Crews at Anchorage's Joint Base Elmendorf-Richardson conducted final inspections on Navy and Air Force F/A-18 and F-15 fighter jets Thursday morning before takeoff. The fighters are just a few dozen of more than 100 planes taking part in the biennial war-games exercise.
Likewise, the pilots and crews at Joint Base Elmendorf-Richardson are only part of the 6,000 people involved in Northern Edge across the state and around the world. The military says 13 ships from the Navy and Coast Guard are in the Gulf of Alaska, more than 1,000 people are participating at Eielson Air Force Base and many others are participating virtually across 11 time zones.
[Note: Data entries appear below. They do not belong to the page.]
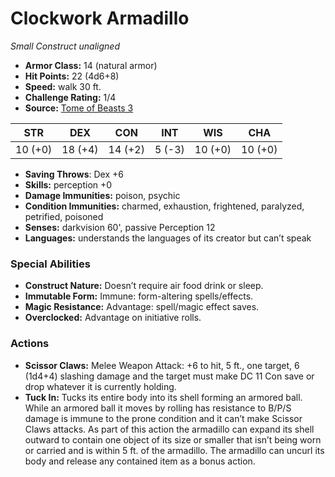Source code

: # Clockwork Armadillo

*Small* *Construct* *unaligned*

- **Armor Class:** 14 (natural armor)
- **Hit Points:** 22 (4d6+8)
- **Speed:** walk 30 ft.
- **Challenge Rating:** 1/4
- **Source:** [Tome of Beasts 3](https://koboldpress.com/kpstore/product/tome-of-beasts-2-for-5th-edition/)

| STR | DEX | CON | INT | WIS | CHA |
| --- | --- | --- | --- | --- | --- |
| 10 (+0) | 18 (+4) | 14 (+2) | 5 (-3) | 10 (+0) | 10 (+0) |

- **Saving Throws**: Dex +6
- **Skills:** perception +0
- **Damage Immunities:** poison, psychic
- **Condition Immunities:** charmed, exhaustion, frightened, paralyzed, petrified, poisoned
- **Senses:** darkvision 60', passive Perception 12
- **Languages:** understands the languages of its creator but can’t speak
### Special Abilities
- **Construct Nature:** Doesn’t require air food drink or sleep.
- **Immutable Form:** Immune: form-altering spells/effects.
- **Magic Resistance:** Advantage: spell/magic effect saves.
- **Overclocked:** Advantage on initiative rolls.
### Actions
- **Scissor Claws:** Melee Weapon Attack: +6 to hit, 5 ft., one target, 6 (1d4+4) slashing damage and the target must make DC 11 Con save or drop whatever it is currently holding.
- **Tuck In:** Tucks its entire body into its shell forming an armored ball. While an armored ball it moves by rolling has resistance to B/P/S damage is immune to the prone condition and it can’t make Scissor Claws attacks. As part of this action the armadillo can expand its shell outward to contain one object of its size or smaller that isn’t being worn or carried and is within 5 ft. of the armadillo. The armadillo can uncurl its body and release any contained item as a bonus action.
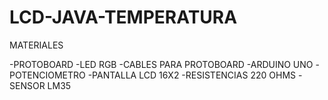 # LCD-JAVA-TEMPERATURA

MATERIALES

-PROTOBOARD
-LED RGB
-CABLES PARA PROTOBOARD
-ARDUINO UNO
-POTENCIOMETRO
-PANTALLA LCD 16X2
-RESISTENCIAS 220 OHMS
-SENSOR LM35
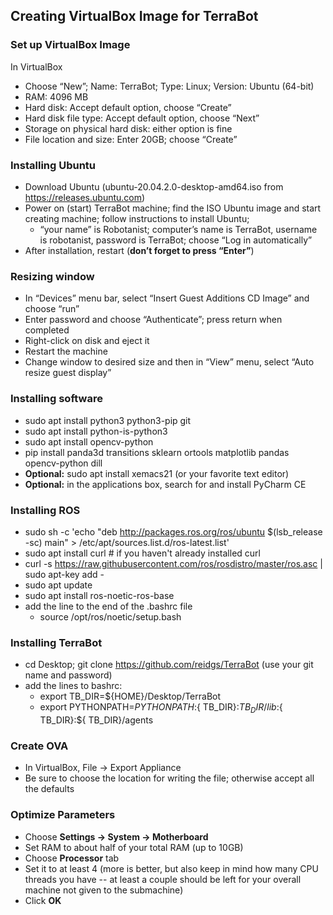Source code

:## Creating VirtualBox Image for TerraBot ##

### Set up VirtualBox Image ### 
In VirtualBox
* Choose “New”; Name: TerraBot; Type: Linux; Version: Ubuntu (64-bit)
* RAM: 4096 MB
* Hard disk: Accept default option, choose “Create”
* Hard disk file type: Accept default option, choose “Next”
* Storage on physical hard disk: either option is fine
* File location and size: Enter 20GB; choose “Create”

### Installing Ubuntu ###
* Download Ubuntu (ubuntu-20.04.2.0-desktop-amd64.iso from https://releases.ubuntu.com)
* Power on (start) TerraBot machine; find the ISO Ubuntu image and start creating machine; follow instructions to install Ubuntu;
    -	“your name” is Robotanist; computer’s name is TerraBot, username is robotanist, password is TerraBot; choose “Log in automatically”
* After installation, restart (**don’t forget to press “Enter”**)

###	Resizing window ###
* In “Devices” menu bar, select “Insert Guest Additions CD Image” and choose “run”
* Enter password and choose “Authenticate”; press return when completed
* Right-click on disk and eject it
* Restart the machine
* Change window to desired size and then in “View” menu, select “Auto resize guest display”

###	Installing software ###
* sudo apt install python3 python3-pip git
* sudo apt install python-is-python3
* sudo apt install opencv-python
* pip install panda3d transitions sklearn ortools matplotlib pandas opencv-python dill
* **Optional:** sudo apt install xemacs21 (or your favorite text editor)
* **Optional:** in the applications box, search for and install PyCharm CE

###	Installing ROS ###
* sudo sh -c 'echo "deb http://packages.ros.org/ros/ubuntu $(lsb_release -sc) main" > /etc/apt/sources.list.d/ros-latest.list'
* sudo apt install curl # if you haven't already installed curl
* curl -s https://raw.githubusercontent.com/ros/rosdistro/master/ros.asc | sudo apt-key add -
* sudo apt update
* sudo apt install ros-noetic-ros-base
* add the line to the end of the .bashrc file
    - source /opt/ros/noetic/setup.bash

### Installing TerraBot ###
* cd Desktop; git clone https://github.com/reidgs/TerraBot (use your git name and password)
* add the lines to bashrc:
    - export TB_DIR=${HOME}/Desktop/TerraBot 
    - export PYTHONPATH=${PYTHONPATH}:${ TB_DIR}:${ TB_DIR}/lib:${ TB_DIR}:${ TB_DIR}/agents

### Create OVA ###
* In VirtualBox, File -> Export Appliance
* Be sure to choose the location for writing the file; otherwise accept all the defaults

### Optimize Parameters ###
* Choose **Settings -> System -> Motherboard**
* Set RAM to about half of your total RAM (up to 10GB)
* Choose **Processor** tab
* Set it to at least 4 (more is better, but also keep in mind how many CPU threads you have -- at least a couple should be left for your overall machine not given to the submachine)
* Click **OK**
"Effectively, we're training to the very high end of the warfare spectrum: those most common, complex high-technology tasks that require a lot of high-end assets, like fighters, cruisers and destroyers," said Air Force Lt. Col. Mike Cabral.
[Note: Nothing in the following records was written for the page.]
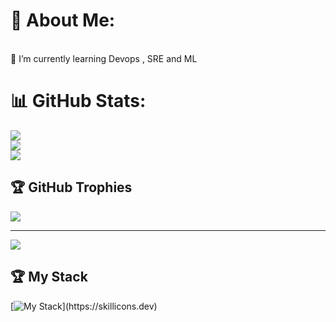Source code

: # 💫 About Me:
<br>🌱 I’m currently learning Devops , SRE and ML<br>

# 📊 GitHub Stats:
![](https://github-readme-stats.vercel.app/api?username=ravin00&theme=default_repocard&hide_border=false&include_all_commits=true&count_private=true)<br/>
![](https://nirzak-streak-stats.vercel.app/?user=ravin00&theme=default_repocard&hide_border=false)<br/>
![](https://github-readme-stats.vercel.app/api/top-langs/?username=ravin00&theme=default_repocard&hide_border=false&include_all_commits=true&count_private=true&layout=compact)

## 🏆 GitHub Trophies
![](https://github-profile-trophy.vercel.app/?username=ravin00&theme=default&no-frame=false&no-bg=false&margin-w=4)

---
[![](https://visitcount.itsvg.in/api?id=ravin00&icon=4&color=0)](https://visitcount.itsvg.in)

<!-- Proudly created with GPRM ( https://gprm.itsvg.in ) -->

## 🏆 My Stack
[![My Stack](https://skillicons.dev/icons?i=js,html,css,js,ts,nextjs,react,)](https://skillicons.dev)
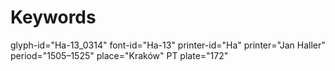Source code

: # Keywords
glyph-id="Ha-13_0314"
font-id="Ha-13"
printer-id="Ha"
printer="Jan Haller"
period="1505–1525"
place="Kraków"
PT plate="172"

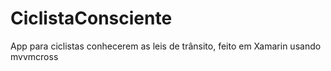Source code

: # CiclistaConsciente
App para ciclistas conhecerem as leis de trânsito, feito em Xamarin usando mvvmcross
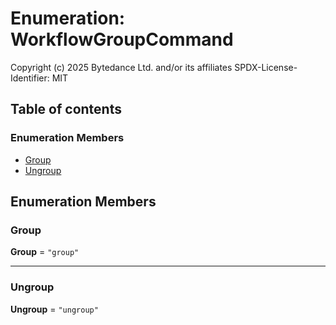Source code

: # Enumeration: WorkflowGroupCommand

Copyright (c) 2025 Bytedance Ltd. and/or its affiliates
SPDX-License-Identifier: MIT

## Table of contents

### Enumeration Members

* [Group](/en/auto-docs/free-group-plugin/enums/WorkflowGroupCommand.md#group)
* [Ungroup](/en/auto-docs/free-group-plugin/enums/WorkflowGroupCommand.md#ungroup)

## Enumeration Members

### Group

**Group** = `"group"`

***

### Ungroup

**Ungroup** = `"ungroup"`
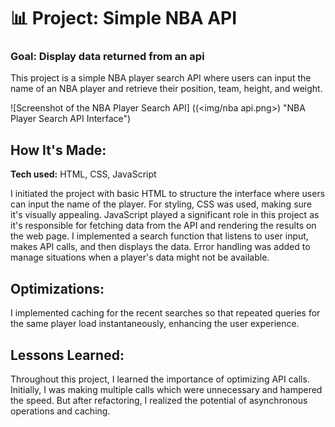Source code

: # 📊 Project: Simple NBA API 

### Goal: Display data returned from an api

This project is a simple NBA player search API where users can input the name of an NBA player and retrieve their position, team, height, and weight. 

![Screenshot of the NBA Player Search API] ((<img/nba api.png>) "NBA Player Search API Interface")

## How It's Made:
**Tech used:** HTML, CSS, JavaScript

I initiated the project with basic HTML to structure the interface where users can input the name of the player. For styling, CSS was used, making sure it's visually appealing. JavaScript played a significant role in this project as it's responsible for fetching data from the API and rendering the results on the web page. I implemented a search function that listens to user input, makes API calls, and then displays the data. Error handling was added to manage situations when a player's data might not be available.

## Optimizations:
I implemented caching for the recent searches so that repeated queries for the same player load instantaneously, enhancing the user experience.

## Lessons Learned:
Throughout this project, I learned the importance of optimizing API calls. Initially, I was making multiple calls which were unnecessary and hampered the speed. But after refactoring, I realized the potential of asynchronous operations and caching.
Every year of Northern Edge has essentially the same mission, simulating a response to a major act of war or attack against the U.S., but this year the military says there are a few new elements.
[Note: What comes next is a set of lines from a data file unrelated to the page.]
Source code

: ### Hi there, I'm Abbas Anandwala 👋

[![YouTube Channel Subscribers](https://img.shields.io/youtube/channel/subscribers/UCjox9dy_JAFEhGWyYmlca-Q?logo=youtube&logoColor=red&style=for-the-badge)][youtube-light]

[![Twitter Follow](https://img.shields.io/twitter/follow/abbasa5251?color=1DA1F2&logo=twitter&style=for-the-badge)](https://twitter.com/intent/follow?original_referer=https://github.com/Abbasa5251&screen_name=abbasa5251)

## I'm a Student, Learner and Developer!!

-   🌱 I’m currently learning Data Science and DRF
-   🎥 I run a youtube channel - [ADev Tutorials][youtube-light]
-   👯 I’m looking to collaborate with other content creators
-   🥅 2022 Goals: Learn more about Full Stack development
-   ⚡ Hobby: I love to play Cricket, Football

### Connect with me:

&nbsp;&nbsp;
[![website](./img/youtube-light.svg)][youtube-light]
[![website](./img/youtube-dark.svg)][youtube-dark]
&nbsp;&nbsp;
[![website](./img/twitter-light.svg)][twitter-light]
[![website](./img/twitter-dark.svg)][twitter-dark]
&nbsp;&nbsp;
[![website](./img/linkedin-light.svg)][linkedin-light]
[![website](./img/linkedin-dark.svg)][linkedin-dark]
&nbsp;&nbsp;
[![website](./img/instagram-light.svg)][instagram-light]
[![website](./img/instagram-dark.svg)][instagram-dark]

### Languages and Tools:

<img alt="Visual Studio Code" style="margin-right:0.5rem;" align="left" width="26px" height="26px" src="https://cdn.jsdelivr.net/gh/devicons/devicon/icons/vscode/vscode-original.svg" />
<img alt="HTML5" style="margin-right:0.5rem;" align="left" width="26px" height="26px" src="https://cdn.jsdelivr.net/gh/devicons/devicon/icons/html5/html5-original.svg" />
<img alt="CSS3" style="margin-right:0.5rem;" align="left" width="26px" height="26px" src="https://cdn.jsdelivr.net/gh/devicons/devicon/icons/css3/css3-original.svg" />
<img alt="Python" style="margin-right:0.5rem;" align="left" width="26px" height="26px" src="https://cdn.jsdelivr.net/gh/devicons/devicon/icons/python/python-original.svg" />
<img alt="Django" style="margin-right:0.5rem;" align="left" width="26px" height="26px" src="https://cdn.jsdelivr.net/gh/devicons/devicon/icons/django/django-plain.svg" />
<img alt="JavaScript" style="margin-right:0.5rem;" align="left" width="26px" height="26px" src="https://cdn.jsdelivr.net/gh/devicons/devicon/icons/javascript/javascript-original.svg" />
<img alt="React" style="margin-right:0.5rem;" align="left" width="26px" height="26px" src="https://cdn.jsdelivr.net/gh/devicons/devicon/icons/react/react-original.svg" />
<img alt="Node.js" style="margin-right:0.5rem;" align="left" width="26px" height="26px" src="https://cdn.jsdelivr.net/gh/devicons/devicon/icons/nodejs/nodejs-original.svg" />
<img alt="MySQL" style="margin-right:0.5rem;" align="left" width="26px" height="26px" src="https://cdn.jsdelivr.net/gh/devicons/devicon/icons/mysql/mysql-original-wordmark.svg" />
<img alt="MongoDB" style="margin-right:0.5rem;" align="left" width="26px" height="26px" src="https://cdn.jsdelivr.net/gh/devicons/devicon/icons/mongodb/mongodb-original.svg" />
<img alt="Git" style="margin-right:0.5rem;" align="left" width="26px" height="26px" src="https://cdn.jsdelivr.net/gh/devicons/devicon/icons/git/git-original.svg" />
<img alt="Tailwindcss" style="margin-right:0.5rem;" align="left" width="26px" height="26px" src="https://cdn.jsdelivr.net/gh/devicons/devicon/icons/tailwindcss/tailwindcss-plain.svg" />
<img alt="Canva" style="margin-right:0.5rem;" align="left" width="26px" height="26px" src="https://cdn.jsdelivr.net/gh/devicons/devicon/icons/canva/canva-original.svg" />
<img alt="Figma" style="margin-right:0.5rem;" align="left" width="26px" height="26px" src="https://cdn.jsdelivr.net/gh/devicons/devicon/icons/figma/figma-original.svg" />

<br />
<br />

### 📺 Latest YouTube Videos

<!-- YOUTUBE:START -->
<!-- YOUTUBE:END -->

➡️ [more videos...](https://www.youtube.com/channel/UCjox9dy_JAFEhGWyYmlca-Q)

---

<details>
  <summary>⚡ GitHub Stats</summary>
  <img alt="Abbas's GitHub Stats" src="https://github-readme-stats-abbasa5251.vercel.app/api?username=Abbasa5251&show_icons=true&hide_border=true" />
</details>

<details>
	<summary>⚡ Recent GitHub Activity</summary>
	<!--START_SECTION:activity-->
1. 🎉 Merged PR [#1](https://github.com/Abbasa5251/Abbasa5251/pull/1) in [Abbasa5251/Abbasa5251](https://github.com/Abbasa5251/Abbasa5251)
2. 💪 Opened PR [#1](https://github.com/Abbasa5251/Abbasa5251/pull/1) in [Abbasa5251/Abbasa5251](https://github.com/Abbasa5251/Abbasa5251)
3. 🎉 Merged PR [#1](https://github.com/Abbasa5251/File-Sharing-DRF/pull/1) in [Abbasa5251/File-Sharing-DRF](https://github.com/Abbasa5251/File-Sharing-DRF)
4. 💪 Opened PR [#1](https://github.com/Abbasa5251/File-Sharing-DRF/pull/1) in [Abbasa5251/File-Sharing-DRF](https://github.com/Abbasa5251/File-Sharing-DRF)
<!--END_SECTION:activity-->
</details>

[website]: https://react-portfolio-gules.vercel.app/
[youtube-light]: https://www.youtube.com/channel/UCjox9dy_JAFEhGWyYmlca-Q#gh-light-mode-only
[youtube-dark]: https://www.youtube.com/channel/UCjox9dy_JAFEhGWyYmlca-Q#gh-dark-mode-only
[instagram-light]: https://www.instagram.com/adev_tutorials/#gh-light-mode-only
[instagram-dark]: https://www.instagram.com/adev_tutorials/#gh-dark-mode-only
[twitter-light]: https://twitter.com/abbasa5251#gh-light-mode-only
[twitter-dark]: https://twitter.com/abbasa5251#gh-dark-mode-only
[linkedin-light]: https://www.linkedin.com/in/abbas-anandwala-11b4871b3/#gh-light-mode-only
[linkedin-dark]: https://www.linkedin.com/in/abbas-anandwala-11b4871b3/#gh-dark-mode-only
"The Navy brought their E/A-18G, the Growler," Cabral said. "It's their newest fighter jammer aircraft; it has a very broad range of electronic attack and electronic warfare capabilities. That's a first for us in the exercise."
Cabral says each year also comes with its challenges because of constantly changing technology.
"We don't necessarily always have equipment that can talk to each other easily," he said. "So (we have to) find ways to link up those communication systems to share and exchange data."
The roar of jet engines has become a familiar sound to Alaskans over the years, and the military says Alaska is the ideal location for an operation of this scale.
"We can't accomplish an exercise of this magnitude anywhere else in the world," Cabral said. "Just the huge amount of land-space geography that it takes to do this type of event, it's very realistic of the real world."
Northern Edge 2011 continues through June 24, and those who live near JBER will hear increased jet rumbling for a while. Private pilots are encouraged to use extra caution due to the increased air traffic and file a flight plan.